A Google spokesperson told Fortune that the company refutes CNBC’s report that Google is cutting back on staplers company-wide.
“Staplers and tape continue to be provided to print stations. Any internal messages that claim otherwise are misinformed,” the spokesperson said.
In addition to cutting extensive food, transportation, and in-office fitness offerings, Google is also ending its free massage services for employees, according to CNBC, reportedly because these perks were designed before the company began going remote and workers came in five days a week. As part of its layoffs announced in January, 27 in-house massage therapists across multiple California offices were let go, CNBC reported at the time.
It isn’t the first step Google has taken to cut costs through its hybrid work arrangement, which the company has been trying to turn into the norm since last year even for employees accustomed to remote work. In February, Google asked staff at some of its Cloud offices to stick to a fixed hybrid schedule so that coworkers could share each other’s desks on intermittent days.
Google is also cutting back on equipment costs for employees, such as work laptops. While assuring that workers will “have what they need to perform their role,” the memo said that current devices have longer life spans and can perform better, meaning they do not have to be replaced as often. The memo referred to equipment as a “significant expense for a company of our size.”
The abrupt shift from lavish in-office perks to virtual terminations that some criticized as insensitive was documented by one former Google employee who was laid off in January and recorded the company’s office benefits on her personal TikTok account. The employee, who had previously posted videos detailing Google’s creatively designed meeting rooms and themed bars for company happy hours, reported how the day she was laid off began with an ominous text message, followed by her being locked out of her work accounts before her manager finally confirmed her termination virtually.
While the company has not indicated it is planning on more layoffs beyond those announced in January, it has come under fire for perceived cost-cutting in withholding benefits for laid-off employees. Over 100 former employees who were laid off while on maternity or medical leave publicly criticized the company last month for allegedly failing to pay them for the remainder of their contracted time off.
Friday’s memo said Google will tap its data analytics arm to understand where efficiency at the company can be improved, comparing the approach to similar measures taken in 2008 during the financial crisis: “Just as we did in 2008, we’ll be looking at data to identify other areas of spending that aren’t as effective as they should be, or that don’t scale at our size.”
Despite the cutbacks in services, Ryan Lamont, a Google spokesperson, told Fortune that the company intends to remain an industry leader in employee perks.

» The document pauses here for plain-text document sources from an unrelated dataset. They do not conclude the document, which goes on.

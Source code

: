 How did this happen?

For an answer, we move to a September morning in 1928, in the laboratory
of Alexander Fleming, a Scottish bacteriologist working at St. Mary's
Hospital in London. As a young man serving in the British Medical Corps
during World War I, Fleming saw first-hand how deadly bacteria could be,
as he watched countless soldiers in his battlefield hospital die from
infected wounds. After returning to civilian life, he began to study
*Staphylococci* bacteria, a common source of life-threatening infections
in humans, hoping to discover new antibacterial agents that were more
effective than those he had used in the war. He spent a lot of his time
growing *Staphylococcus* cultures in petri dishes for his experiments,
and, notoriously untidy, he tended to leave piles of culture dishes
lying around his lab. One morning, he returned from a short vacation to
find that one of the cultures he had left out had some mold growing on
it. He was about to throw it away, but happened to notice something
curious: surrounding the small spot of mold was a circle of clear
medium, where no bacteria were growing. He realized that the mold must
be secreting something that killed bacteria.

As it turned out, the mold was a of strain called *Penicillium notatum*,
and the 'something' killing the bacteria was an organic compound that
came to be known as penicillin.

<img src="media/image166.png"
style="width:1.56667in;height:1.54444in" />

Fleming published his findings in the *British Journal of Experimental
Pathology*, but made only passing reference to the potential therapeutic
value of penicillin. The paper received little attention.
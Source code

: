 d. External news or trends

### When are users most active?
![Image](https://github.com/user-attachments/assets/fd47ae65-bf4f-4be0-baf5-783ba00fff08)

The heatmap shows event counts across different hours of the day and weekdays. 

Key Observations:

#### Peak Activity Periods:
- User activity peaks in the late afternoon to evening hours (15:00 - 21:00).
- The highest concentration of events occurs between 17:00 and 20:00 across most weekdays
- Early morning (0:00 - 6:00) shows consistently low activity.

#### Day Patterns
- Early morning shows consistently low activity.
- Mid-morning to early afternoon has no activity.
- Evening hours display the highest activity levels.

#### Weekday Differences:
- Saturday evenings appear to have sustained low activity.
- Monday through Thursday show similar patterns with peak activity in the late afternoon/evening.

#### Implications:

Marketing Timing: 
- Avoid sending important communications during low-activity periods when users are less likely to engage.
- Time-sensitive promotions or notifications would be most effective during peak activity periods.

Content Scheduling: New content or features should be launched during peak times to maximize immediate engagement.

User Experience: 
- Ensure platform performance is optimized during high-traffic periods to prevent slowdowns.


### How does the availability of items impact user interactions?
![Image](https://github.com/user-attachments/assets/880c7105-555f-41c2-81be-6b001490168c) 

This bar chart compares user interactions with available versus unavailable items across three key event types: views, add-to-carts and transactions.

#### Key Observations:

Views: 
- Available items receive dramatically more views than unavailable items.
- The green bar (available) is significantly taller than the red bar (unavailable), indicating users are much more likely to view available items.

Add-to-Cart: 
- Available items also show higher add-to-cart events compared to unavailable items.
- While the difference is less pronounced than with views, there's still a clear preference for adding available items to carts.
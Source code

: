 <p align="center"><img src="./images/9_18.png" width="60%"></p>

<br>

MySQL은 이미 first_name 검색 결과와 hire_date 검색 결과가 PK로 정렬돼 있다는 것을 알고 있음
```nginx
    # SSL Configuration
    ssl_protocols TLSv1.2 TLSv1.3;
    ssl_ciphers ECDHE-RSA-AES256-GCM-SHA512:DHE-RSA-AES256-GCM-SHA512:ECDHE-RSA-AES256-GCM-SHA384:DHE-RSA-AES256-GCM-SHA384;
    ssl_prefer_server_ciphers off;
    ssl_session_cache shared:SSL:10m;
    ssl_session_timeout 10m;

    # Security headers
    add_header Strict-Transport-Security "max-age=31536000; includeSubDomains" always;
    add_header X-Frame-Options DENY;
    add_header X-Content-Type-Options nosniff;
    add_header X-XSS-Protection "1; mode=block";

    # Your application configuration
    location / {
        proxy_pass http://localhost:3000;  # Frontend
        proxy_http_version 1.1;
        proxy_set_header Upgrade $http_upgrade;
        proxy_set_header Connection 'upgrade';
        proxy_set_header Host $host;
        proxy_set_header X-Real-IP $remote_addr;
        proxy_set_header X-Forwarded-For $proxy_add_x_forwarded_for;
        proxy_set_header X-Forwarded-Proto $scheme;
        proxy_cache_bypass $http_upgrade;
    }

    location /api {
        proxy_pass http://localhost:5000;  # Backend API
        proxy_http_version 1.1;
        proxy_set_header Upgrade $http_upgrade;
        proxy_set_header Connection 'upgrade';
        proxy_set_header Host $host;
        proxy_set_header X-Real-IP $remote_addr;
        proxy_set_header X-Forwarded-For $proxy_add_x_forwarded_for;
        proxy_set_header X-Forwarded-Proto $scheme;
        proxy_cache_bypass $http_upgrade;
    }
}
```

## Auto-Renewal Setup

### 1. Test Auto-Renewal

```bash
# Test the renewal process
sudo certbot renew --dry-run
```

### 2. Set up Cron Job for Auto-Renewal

“As we’ve publicly stated, we have a company goal to make durable savings through improved velocity and efficiency. As part of this, we’re making some practical changes to help us remain responsible stewards of our resources while continuing to offer industry-leading perks, benefits, and amenities,” he said.
Update: This story was updated with a comment from a Google spokesperson refuting claims the company is cutting back on staplers.